Berg made guest appearances on television in the 1950s and early 1960s. She appeared on The Pat Boone Chevy Showroom, on a February 1958 episode of The Ford Show, Starring Tennessee Ernie Ford, and was the "mystery guest'" on the series What's My Line? in 1954, 1960, and 1961. In 1961, she made a last stab at television success in the Four Star Television situation comedy, Mrs. G. Goes to College (retitled The Gertrude Berg Show at midseason), playing a 62-year-old widow who enrolls in college. The series was cancelled after one season.

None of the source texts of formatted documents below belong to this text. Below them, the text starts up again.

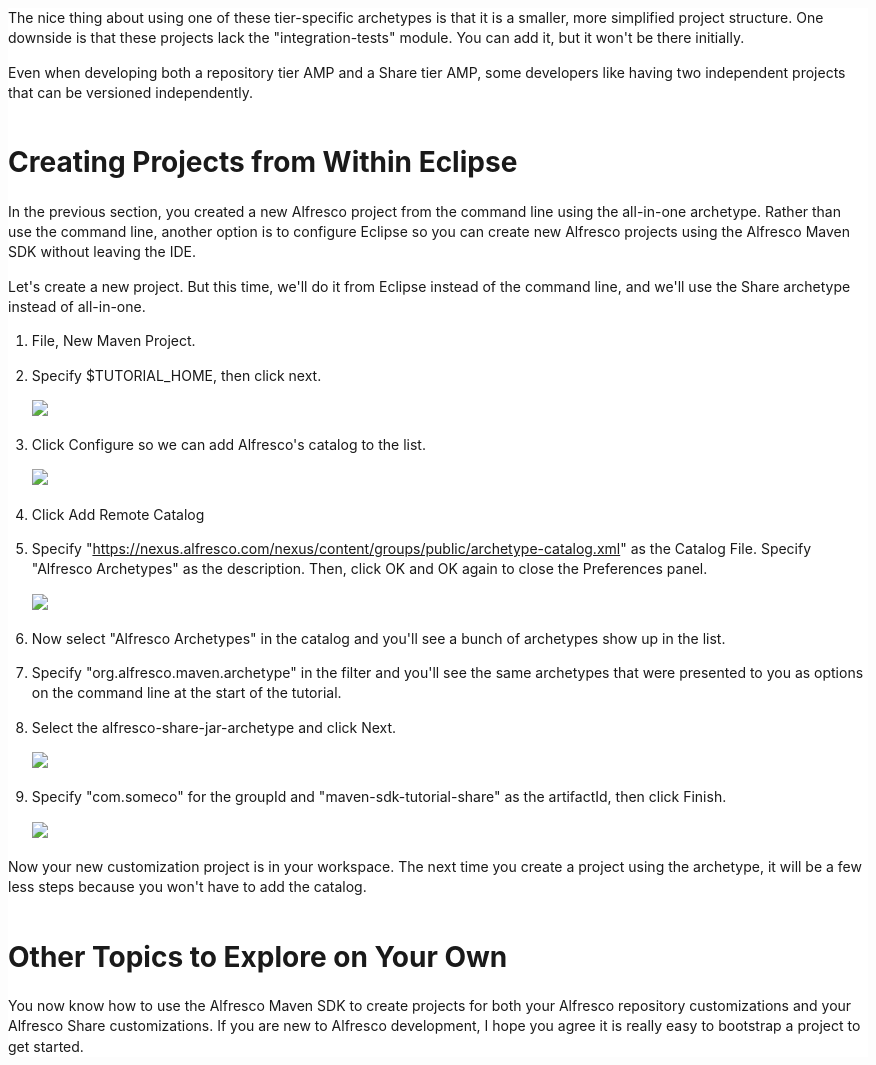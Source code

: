 The nice thing about using one of these tier-specific archetypes is that it is a
smaller, more simplified project structure. One downside is that these projects
lack the "integration-tests" module. You can add it, but it won't be there
initially.

Even when developing both a repository tier AMP and a Share tier AMP, some
developers like having two independent projects that can be versioned
independently.

Creating Projects from Within Eclipse
=====================================
In the previous section, you created a new Alfresco project from the command
line using the all-in-one archetype. Rather than use the command line, another
option is to configure Eclipse so you can create new Alfresco projects using the
Alfresco Maven SDK without leaving the IDE.

Let's create a new project. But this time, we'll do it from Eclipse instead of
the command line, and we'll use the Share archetype instead of all-in-one.

1. File, New Maven Project.
2. Specify $TUTORIAL_HOME, then click next.

    ![](./images/new-maven-project.png)

3. Click Configure so we can add Alfresco's catalog to the list.

    ![](./images/select-an-archetype.png)

4. Click Add Remote Catalog
5. Specify "https://nexus.alfresco.com/nexus/content/groups/public/archetype-catalog.xml"
as the Catalog File. Specify "Alfresco Archetypes" as the description. Then,
click OK and OK again to close the Preferences panel.

    ![](./images/add-archetype-catalog.png)

6. Now select "Alfresco Archetypes" in the catalog and you'll see a bunch of
archetypes show up in the list.
7. Specify "org.alfresco.maven.archetype" in the filter and you'll see the same
archetypes that were presented to you as options on the command line at the
start of the tutorial.
8. Select the alfresco-share-jar-archetype and click Next.

    ![](./images/select-amp-archetype.png)

9. Specify "com.someco" for the groupId and "maven-sdk-tutorial-share" as the
artifactId, then click Finish.

    ![](./images/specify-archetype-params.png)

Now your new customization project is in your workspace. The next time you
create a project using the archetype, it will be a few less steps because you
won't have to add the catalog.

Other Topics to Explore on Your Own
===================================
You now know how to use the Alfresco Maven SDK to create projects for both your
Alfresco repository customizations and your Alfresco Share customizations. If
you are new to Alfresco development, I hope you agree it is really easy to
bootstrap a project to get started.
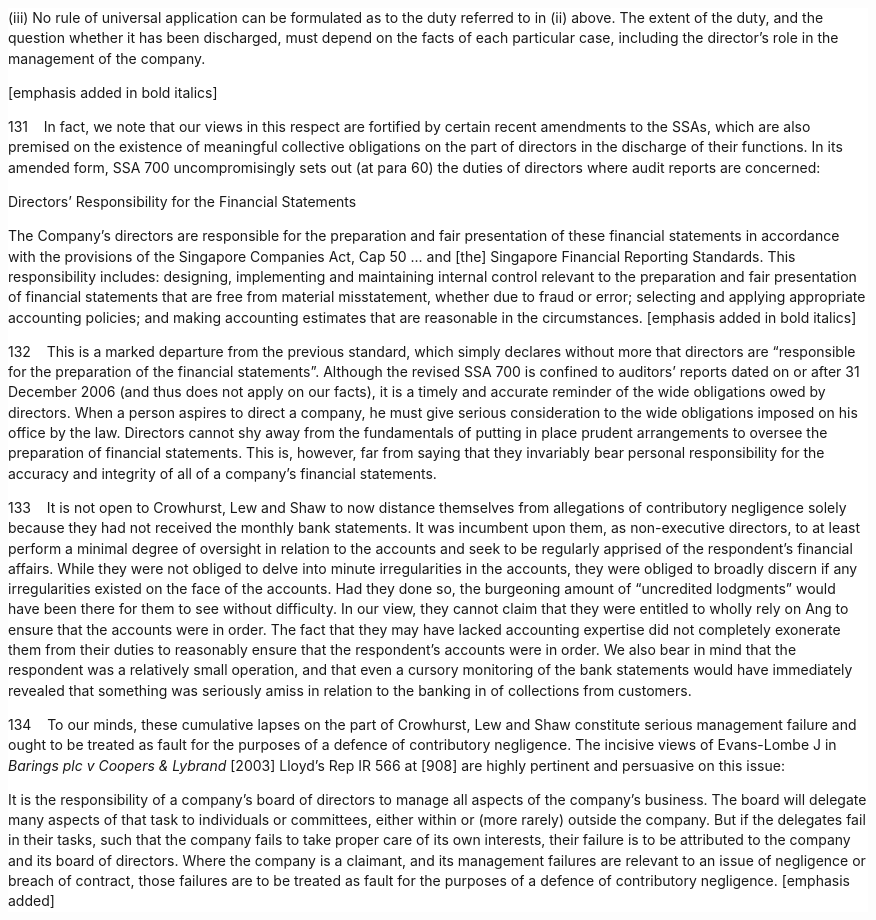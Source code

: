  (iii) No rule of universal application can be formulated as to the duty referred to in (ii) above. The extent of the duty, and the question whether it has been discharged, must depend on the facts of each particular case, including the director’s role in the management of the company. 

 [emphasis added in bold italics] 

131    In fact, we note that our views in this respect are fortified by certain recent amendments to the SSAs, which are also premised on the existence of meaningful collective obligations on the part of directors in the discharge of their functions. In its amended form, SSA 700 uncompromisingly sets out (at para 60) the duties of directors where audit reports are concerned: 

 Directors’ Responsibility for the Financial Statements 

 The Company’s directors are responsible for the preparation and fair presentation of these financial statements in accordance with the provisions of the Singapore Companies Act, Cap 50 ... and [the] Singapore Financial Reporting Standards. This responsibility includes: designing, implementing and maintaining internal control relevant to the preparation and fair presentation of financial statements that are free from material misstatement, whether due to fraud or error; selecting and applying appropriate accounting policies; and making accounting estimates that are reasonable in the circumstances. [emphasis added in bold italics] 


132    This is a marked departure from the previous standard, which simply declares without more that directors are “responsible for the preparation of the financial statements”. Although the revised SSA 700 is confined to auditors’ reports dated on or after 31 December 2006 (and thus does not apply on our facts), it is a timely and accurate reminder of the wide obligations owed by directors. When a person aspires to direct a company, he must give serious consideration to the wide obligations imposed on his office by the law. Directors cannot shy away from the fundamentals of putting in place prudent arrangements to oversee the preparation of financial statements. This is, however, far from saying that they invariably bear personal responsibility for the accuracy and integrity of all of a company’s financial statements. 

133    It is not open to Crowhurst, Lew and Shaw to now distance themselves from allegations of contributory negligence solely because they had not received the monthly bank statements. It was incumbent upon them, as non-executive directors, to at least perform a minimal degree of oversight in relation to the accounts and seek to be regularly apprised of the respondent’s financial affairs. While they were not obliged to delve into minute irregularities in the accounts, they were obliged to broadly discern if any irregularities existed on the face of the accounts. Had they done so, the burgeoning amount of “uncredited lodgments” would have been there for them to see without difficulty. In our view, they cannot claim that they were entitled to wholly rely on Ang to ensure that the accounts were in order. The fact that they may have lacked accounting expertise did not completely exonerate them from their duties to reasonably ensure that the respondent’s accounts were in order. We also bear in mind that the respondent was a relatively small operation, and that even a cursory monitoring of the bank statements would have immediately revealed that something was seriously amiss in relation to the banking in of collections from customers. 

134    To our minds, these cumulative lapses on the part of Crowhurst, Lew and Shaw constitute serious management failure and ought to be treated as fault for the purposes of a defence of contributory negligence. The incisive views of Evans-Lombe J in _Barings plc v Coopers & Lybrand_ [2003] Lloyd’s Rep IR 566 at [908] are highly pertinent and persuasive on this issue: 

 It is the responsibility of a company’s board of directors to manage all aspects of the company’s business. The board will delegate many aspects of that task to individuals or committees, either within or (more rarely) outside the company. But if the delegates fail in their tasks, such that the company fails to take proper care of its own interests, their failure is to be attributed to the company and its board of directors. Where the company is a claimant, and its management failures are relevant to an issue of negligence or breach of contract, those failures are to be treated as fault for the purposes of a defence of contributory negligence. [emphasis added]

Berg continued working in theatre through these years. In 1959, she won the Tony Award for Best Actress for her performance in A Majority of One. In 1961, she won the Sarah Siddons Award for her work in Chicago theater. She also published a best-selling memoir, Molly and Me, in 1961.

In 1965 she released an album, How to Be a Jewish Mother, on the Amy Records label. A spoken-word adaptation of humorist Dan Greenburg's best-selling 1964 book of the same name, the album peaked at No. 131 on the Billboard Top LPs, during a twelve-week stay on the chart.

==Death and legacy==
Berg died of heart failure on September 14, 1966, aged 66, at Doctors Hospital in Manhattan. She is buried at Clovesville Cemetery in Fleischmanns, New York.

A biography of Berg, Something on My Own: Gertrude Berg and American Broadcasting, 1929–1956, by Glenn D. Smith, Jr. (Syracuse University Press) appeared in 2007. Aviva Kempner's 2009 documentary, Yoo-Hoo, Mrs. Goldberg, deals with Berg's career, and, to an extent, her personal life.